In conclusion, our study highlights the critical role of the functional spliceosome in maintaining cellular, tissue, and organismal homeostasis. We have identified Xrp1 as a key driver of stress responses triggered by U5 snRNP scarcity and implicated cellular senescence, governed by the C/EBP family bZIP transcription factors, in pathologies caused by U5 snRNP dysfunction. Given the emerging evidence linking pre-mRNA splicing to the aging process (133–137), dysregulation of splicing factors observed in aging might fuel the accumulation of senescent cells, promoting the decline of cellular and tissue functions, and the development of age-related disease. The striking similarity between the phenotypes induced by Ecd deficiency and the pathogenic Prp8 mutant protein, together with their dependence on Xrp1, underscores the involvement of Ecd in U5 snRNP biogenesis. Whether Ecd loss affects PAQosome-mediate assembly of client protein complexes other than U5 snRNP and how their dysfunction contributes to stress-induced senescence represents an interesting avenue for further investigation.
Supplementary Material
Acknowledgements
The authors thank Alexandra Trifunovic Laboratory, the Bloomington Drosophila Stock Center supported by NIH [NIH P40OD018537] (BDSC, Bloomington, IN, USA), the Drosophila Genomics Resource Center supported by NIH [2P40OD010949] (DGRC, Bloomington, IN, USA), the Zurich ORFeome Project (FlyORF, Zurich, Switzerland), the Vienna Drosophila Resource Center (VDRC, Vienna, Austria), and the Developmental Studies Hybridoma Bank (DSHB, Iowa City, IA, USA) for fly stocks, plasmids, and antibodies. The authors are grateful to Tina Bresser, Agnieszka Sokol and Nils Teuscher for generation of transgenic lines, fly stock maintenance and technical assistance. We also thank the RNA team of the Cologne Center for Genomics (CCG) for the preparation and sequencing of the RNA libraries.

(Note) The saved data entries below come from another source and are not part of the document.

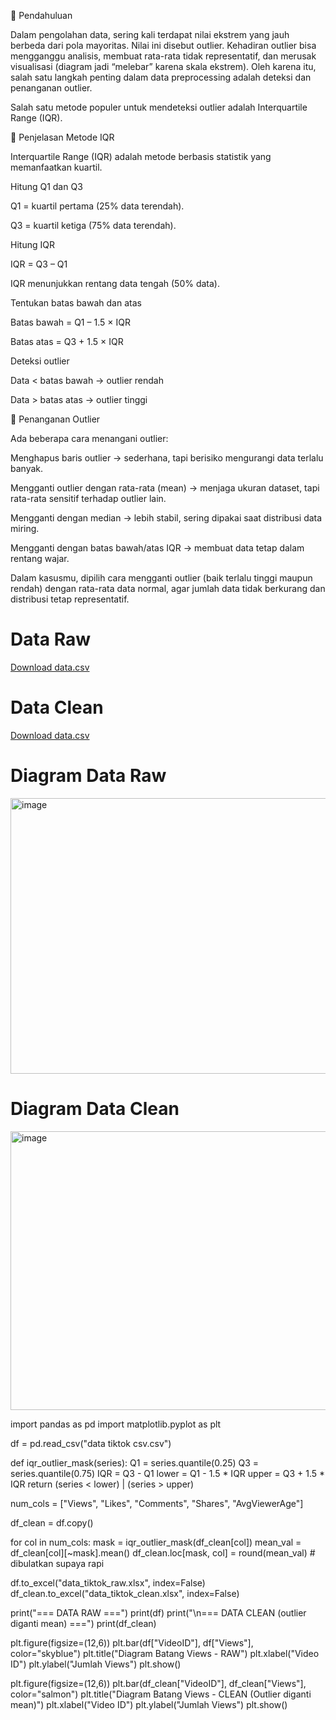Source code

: 📌 Pendahuluan

Dalam pengolahan data, sering kali terdapat nilai ekstrem yang jauh berbeda dari pola mayoritas. Nilai ini disebut outlier. Kehadiran outlier bisa mengganggu analisis, membuat rata-rata tidak representatif, dan merusak visualisasi (diagram jadi “melebar” karena skala ekstrem).
Oleh karena itu, salah satu langkah penting dalam data preprocessing adalah deteksi dan penanganan outlier.

Salah satu metode populer untuk mendeteksi outlier adalah Interquartile Range (IQR).

📌 Penjelasan Metode IQR

Interquartile Range (IQR) adalah metode berbasis statistik yang memanfaatkan kuartil.

Hitung Q1 dan Q3

Q1 = kuartil pertama (25% data terendah).

Q3 = kuartil ketiga (75% data terendah).

Hitung IQR

IQR = Q3 – Q1

IQR menunjukkan rentang data tengah (50% data).

Tentukan batas bawah dan atas

Batas bawah = Q1 – 1.5 × IQR

Batas atas = Q3 + 1.5 × IQR

Deteksi outlier

Data < batas bawah → outlier rendah

Data > batas atas → outlier tinggi

📌 Penanganan Outlier

Ada beberapa cara menangani outlier:

Menghapus baris outlier → sederhana, tapi berisiko mengurangi data terlalu banyak.

Mengganti outlier dengan rata-rata (mean) → menjaga ukuran dataset, tapi rata-rata sensitif terhadap outlier lain.

Mengganti dengan median → lebih stabil, sering dipakai saat distribusi data miring.

Mengganti dengan batas bawah/atas IQR → membuat data tetap dalam rentang wajar.

Dalam kasusmu, dipilih cara mengganti outlier (baik terlalu tinggi maupun rendah) dengan rata-rata data normal, agar jumlah data tidak berkurang dan distribusi tetap representatif.
# Data Raw
[Download data.csv](https://github.com/kendyjonathanprasetya/Memberisihkan-DATA-RAW-dari-Outliner/blob/main/data%20tiktok%20csv.csv)

# Data Clean
[Download data.csv](https://github.com/kendyjonathanprasetya/Memberisihkan-DATA-RAW-dari-Outliner/blob/main/data_tiktok_clean.csv)

# Diagram Data Raw
<img width="819" height="441" alt="image" src="https://github.com/user-attachments/assets/4f0034ae-23f5-414a-a32c-b3066fd3cfb7" />

# Diagram Data Clean
<img width="818" height="446" alt="image" src="https://github.com/user-attachments/assets/a8dcdee5-4972-4247-8ae1-3a86e81ac440" />







import pandas as pd
import matplotlib.pyplot as plt


df = pd.read_csv("data tiktok csv.csv")


def iqr_outlier_mask(series):
    Q1 = series.quantile(0.25)
    Q3 = series.quantile(0.75)
    IQR = Q3 - Q1
    lower = Q1 - 1.5 * IQR
    upper = Q3 + 1.5 * IQR
    return (series < lower) | (series > upper)


num_cols = ["Views", "Likes", "Comments", "Shares", "AvgViewerAge"]


df_clean = df.copy()


for col in num_cols:
    mask = iqr_outlier_mask(df_clean[col])
    mean_val = df_clean[col][~mask].mean()
    df_clean.loc[mask, col] = round(mean_val)  # dibulatkan supaya rapi


df.to_excel("data_tiktok_raw.xlsx", index=False)
df_clean.to_excel("data_tiktok_clean.xlsx", index=False)


print("=== DATA RAW ===")
print(df)
print("\n=== DATA CLEAN (outlier diganti mean) ===")
print(df_clean)


plt.figure(figsize=(12,6))
plt.bar(df["VideoID"], df["Views"], color="skyblue")
plt.title("Diagram Batang Views - RAW")
plt.xlabel("Video ID")
plt.ylabel("Jumlah Views")
plt.show()


plt.figure(figsize=(12,6))
plt.bar(df_clean["VideoID"], df_clean["Views"], color="salmon")
plt.title("Diagram Batang Views - CLEAN (Outlier diganti mean)")
plt.xlabel("Video ID")
plt.ylabel("Jumlah Views")
plt.show()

Authors contributions: D.S. and M.U. conceived the study. D.S., L.T. and M.U. carried out the investigation. D.S., L.T. and M.U. performed formal analysis. D.S. wrote the initial draft. D.S., L.T. and M.U. wrote the manuscript and generated the visualizations therein. M.U. provided supervision, project administration, and funding.
Contributor Information
Dimitrije Stanković, Institute for Genetics and Cologne Excellence Cluster on Cellular Stress Responses in Aging-Associated Diseases (CECAD), University of Cologne, Cologne 50931, Germany.
Luke S Tain, Institute for Genetics and Cologne Excellence Cluster on Cellular Stress Responses in Aging-Associated Diseases (CECAD), University of Cologne, Cologne 50931, Germany.
Mirka Uhlirova, Institute for Genetics and Cologne Excellence Cluster on Cellular Stress Responses in Aging-Associated Diseases (CECAD), University of Cologne, Cologne 50931, Germany.
Data availability
The raw and processed next generation sequencing data have been deposited in NCBI’s Gene Expression Omnibus (RRID:SCR_005012) and are accessible through GEO Series accession numbers GSE213325 for the Targeted DamID data (https://www.ncbi.nlm.nih.gov/geo/query/acc.cgi?acc=GSE213325), GSE203127 and GSE213298 for the RNA-Seq data (https://www.ncbi.nlm.nih.gov/geo/query/acc.cgi?acc=GSE213298), (https://www.ncbi.nlm.nih.gov/geo/query/acc.cgi?acc=GSE203127).
Supplementary data
Supplementary Data are available at NAR Online.
Funding
Deutsche Forschungsgemeinschaft (DFG, German Research Foundation) [CECAD, EXC 2030, UH 243/6-1 to M.U.]. Funding for open access charge: University of Cologne; Deutsche Forschungsgemeinschaft (DFG, German Research Foundation) [UH 243/6-1 to M.U.].
Conflict of interest statement. The authors declare no conflicts of interests.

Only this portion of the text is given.